━━━ Data shown

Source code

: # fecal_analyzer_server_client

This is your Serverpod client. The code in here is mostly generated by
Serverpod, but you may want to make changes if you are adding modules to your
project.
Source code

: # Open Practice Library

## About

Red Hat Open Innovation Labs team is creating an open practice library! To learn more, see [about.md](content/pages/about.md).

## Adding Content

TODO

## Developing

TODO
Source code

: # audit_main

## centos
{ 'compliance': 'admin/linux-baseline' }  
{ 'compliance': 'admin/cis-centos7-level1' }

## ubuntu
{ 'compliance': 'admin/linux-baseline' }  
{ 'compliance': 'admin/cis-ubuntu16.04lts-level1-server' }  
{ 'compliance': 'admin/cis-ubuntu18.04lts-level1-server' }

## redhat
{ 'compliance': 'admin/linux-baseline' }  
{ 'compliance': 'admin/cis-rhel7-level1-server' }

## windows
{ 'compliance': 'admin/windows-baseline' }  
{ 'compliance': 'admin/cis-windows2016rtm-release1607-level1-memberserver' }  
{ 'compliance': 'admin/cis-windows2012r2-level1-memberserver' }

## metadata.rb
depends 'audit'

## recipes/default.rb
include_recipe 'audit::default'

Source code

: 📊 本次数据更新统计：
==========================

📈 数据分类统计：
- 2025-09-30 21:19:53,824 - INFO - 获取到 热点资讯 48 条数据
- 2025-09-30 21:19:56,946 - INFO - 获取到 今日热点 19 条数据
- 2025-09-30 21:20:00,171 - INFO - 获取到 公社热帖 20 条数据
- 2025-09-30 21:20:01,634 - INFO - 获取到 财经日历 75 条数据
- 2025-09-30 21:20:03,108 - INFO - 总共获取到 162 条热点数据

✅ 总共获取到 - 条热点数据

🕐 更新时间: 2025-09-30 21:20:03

━━━━━━

> **Exercise details**
Your task is to transcribe the material, which must come out exactly as written.

> **Result**
Source code

: # fecal_analyzer_server_client

This is your Serverpod client. The code in here is mostly generated by
Serverpod, but you may want to make changes if you are adding modules to your
project.
Source code

: # Open Practice Library

## About

Red Hat Open Innovation Labs team is creating an open practice library! To learn more, see [about.md](content/pages/about.md).

## Adding Content

TODO

## Developing

TODO
Source code

: # audit_main

## centos
{ 'compliance': 'admin/linux-baseline' }  
{ 'compliance': 'admin/cis-centos7-level1' }

## ubuntu
{ 'compliance': 'admin/linux-baseline' }  
{ 'compliance': 'admin/cis-ubuntu16.04lts-level1-server' }  
{ 'compliance': 'admin/cis-ubuntu18.04lts-level1-server' }

## redhat
{ 'compliance': 'admin/linux-baseline' }  
{ 'compliance': 'admin/cis-rhel7-level1-server' }

## windows
{ 'compliance': 'admin/windows-baseline' }  
{ 'compliance': 'admin/cis-windows2016rtm-release1607-level1-memberserver' }  
{ 'compliance': 'admin/cis-windows2012r2-level1-memberserver' }

## metadata.rb
depends 'audit'

## recipes/default.rb
include_recipe 'audit::default'

Source code

: 📊 本次数据更新统计：
==========================

📈 数据分类统计：
- 2025-09-30 21:19:53,824 - INFO - 获取到 热点资讯 48 条数据
- 2025-09-30 21:19:56,946 - INFO - 获取到 今日热点 19 条数据
- 2025-09-30 21:20:00,171 - INFO - 获取到 公社热帖 20 条数据
- 2025-09-30 21:20:01,634 - INFO - 获取到 财经日历 75 条数据
- 2025-09-30 21:20:03,108 - INFO - 总共获取到 162 条热点数据

✅ 总共获取到 - 条热点数据

🕐 更新时间: 2025-09-30 21:20:03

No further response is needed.